Dal momento della domanda, a inizio maggio, si è già attivato il protocollo di accesso da parte dell'Alleanza Atlantica e la conseguente approvazione di più della metà dei suoi 30 membri attuali. Già a fine agosto sarà la camera bassa Ceca ad esprimersi (il Senato lo ha già fatto votando all'unanimità per il Sì), a settembre sarà la volta di Spagna, Portogallo e Grecia. Con questi quattro ingressi, il numero totale dovrebbe arrivare a 27 con l'ideale soluzione di un en-plein entro la fine dell'anno. In Italia, il voto del 2 e 3 agosto del parlamento (33 voti contrari in totale, per lo più di sinistra radicale ed ex 5 Stelle) è stato seguito dalla firma del presidente Mattarella il 5 dello stesso mese.
Rimarranno della partita Slovacchia, Ungheria e Turchia, che rappresentano elementi non semplici da scardinare nel difficile accesso alla Nato: la Slovacchia, decisamente allineata alle posizioni occidentali, potrebbe prevedere tempi lunghi di attuazione a causa delle lungaggini parlamentari, diverso il discorso per Turchia e Ungheria.
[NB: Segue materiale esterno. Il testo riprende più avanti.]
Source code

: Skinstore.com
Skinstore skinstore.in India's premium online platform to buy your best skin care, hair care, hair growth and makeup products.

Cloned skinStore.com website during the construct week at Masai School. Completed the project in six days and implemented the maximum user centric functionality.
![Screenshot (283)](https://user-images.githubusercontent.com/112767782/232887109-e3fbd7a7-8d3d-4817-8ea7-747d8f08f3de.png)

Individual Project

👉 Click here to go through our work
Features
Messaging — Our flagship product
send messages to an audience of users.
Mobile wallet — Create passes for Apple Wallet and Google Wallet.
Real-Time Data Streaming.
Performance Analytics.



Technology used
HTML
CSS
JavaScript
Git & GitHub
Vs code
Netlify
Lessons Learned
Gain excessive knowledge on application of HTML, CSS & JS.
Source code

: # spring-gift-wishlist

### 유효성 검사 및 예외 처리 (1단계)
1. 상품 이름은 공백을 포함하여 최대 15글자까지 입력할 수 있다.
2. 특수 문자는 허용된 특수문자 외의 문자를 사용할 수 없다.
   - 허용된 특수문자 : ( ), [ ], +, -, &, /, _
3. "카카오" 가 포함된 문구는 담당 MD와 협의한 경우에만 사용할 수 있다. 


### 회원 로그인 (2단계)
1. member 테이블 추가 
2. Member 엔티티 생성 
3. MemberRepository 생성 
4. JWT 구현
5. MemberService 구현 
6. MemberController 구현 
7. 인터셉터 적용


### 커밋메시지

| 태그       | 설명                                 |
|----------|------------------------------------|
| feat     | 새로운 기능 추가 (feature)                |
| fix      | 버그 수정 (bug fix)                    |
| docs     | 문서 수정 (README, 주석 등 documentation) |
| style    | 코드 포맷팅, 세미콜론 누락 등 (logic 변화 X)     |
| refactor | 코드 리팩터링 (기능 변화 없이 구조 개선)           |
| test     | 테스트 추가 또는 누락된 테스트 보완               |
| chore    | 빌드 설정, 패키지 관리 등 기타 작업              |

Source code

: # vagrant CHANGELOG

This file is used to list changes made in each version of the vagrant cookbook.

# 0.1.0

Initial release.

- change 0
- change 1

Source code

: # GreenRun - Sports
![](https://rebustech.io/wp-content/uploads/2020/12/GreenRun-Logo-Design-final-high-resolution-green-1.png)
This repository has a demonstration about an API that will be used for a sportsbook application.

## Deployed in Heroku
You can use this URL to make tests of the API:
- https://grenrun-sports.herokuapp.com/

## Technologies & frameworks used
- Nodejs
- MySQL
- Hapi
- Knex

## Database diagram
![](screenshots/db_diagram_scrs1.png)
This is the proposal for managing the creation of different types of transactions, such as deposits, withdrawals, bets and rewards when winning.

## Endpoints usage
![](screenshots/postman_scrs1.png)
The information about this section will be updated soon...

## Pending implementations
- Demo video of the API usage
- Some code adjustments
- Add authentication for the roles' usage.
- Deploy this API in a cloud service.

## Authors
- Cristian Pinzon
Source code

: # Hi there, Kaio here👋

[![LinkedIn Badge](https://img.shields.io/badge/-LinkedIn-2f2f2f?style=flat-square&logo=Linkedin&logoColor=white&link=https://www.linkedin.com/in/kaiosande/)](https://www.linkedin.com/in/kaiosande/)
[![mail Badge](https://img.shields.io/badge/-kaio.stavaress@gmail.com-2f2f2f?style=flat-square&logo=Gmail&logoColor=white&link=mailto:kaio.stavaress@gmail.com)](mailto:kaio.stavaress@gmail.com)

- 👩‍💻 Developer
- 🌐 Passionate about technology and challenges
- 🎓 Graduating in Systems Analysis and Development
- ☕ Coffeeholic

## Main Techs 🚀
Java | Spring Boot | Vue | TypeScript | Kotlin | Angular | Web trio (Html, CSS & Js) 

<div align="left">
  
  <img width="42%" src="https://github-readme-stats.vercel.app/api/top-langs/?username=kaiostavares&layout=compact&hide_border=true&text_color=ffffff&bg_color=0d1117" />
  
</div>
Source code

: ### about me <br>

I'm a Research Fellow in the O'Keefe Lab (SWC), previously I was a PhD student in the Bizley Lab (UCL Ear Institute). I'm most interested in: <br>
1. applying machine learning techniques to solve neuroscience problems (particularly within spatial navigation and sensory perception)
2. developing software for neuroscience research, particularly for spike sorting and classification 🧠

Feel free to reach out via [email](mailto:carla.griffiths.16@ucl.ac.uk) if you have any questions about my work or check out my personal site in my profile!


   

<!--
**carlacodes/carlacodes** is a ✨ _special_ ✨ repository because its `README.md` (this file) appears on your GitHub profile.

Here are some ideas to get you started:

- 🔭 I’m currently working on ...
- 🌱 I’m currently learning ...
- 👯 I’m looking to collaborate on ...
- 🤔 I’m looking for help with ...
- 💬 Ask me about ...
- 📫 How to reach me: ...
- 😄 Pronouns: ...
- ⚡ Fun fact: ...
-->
Nel primo caso, sono state necessarie trattative sul ruolo di Stoccolma ed Helsinki nella difesa dei diritti degli attivisti curdi (con riferimento al Pkk, equiparato da Ankara alle organizzazioni terroristiche) e, nonostante i passi in avanti delle ultime settimane, non è ancora stato avviato l'iter parlamentare. A Budapest, invece, l'ingombrante Orban, il più filo-putiniano fra i leader della UE e della Nato, detiene una larghissima maggioranza in parlamento, ma non ha ancora dato indicazioni ufficiali in merito. Su questo silenzio, si specula che l'Ungheria possa contrattare la propria posizione in cambio dell'indulgenza nordica nei difficili rapporti fra Orban e Bruxelles.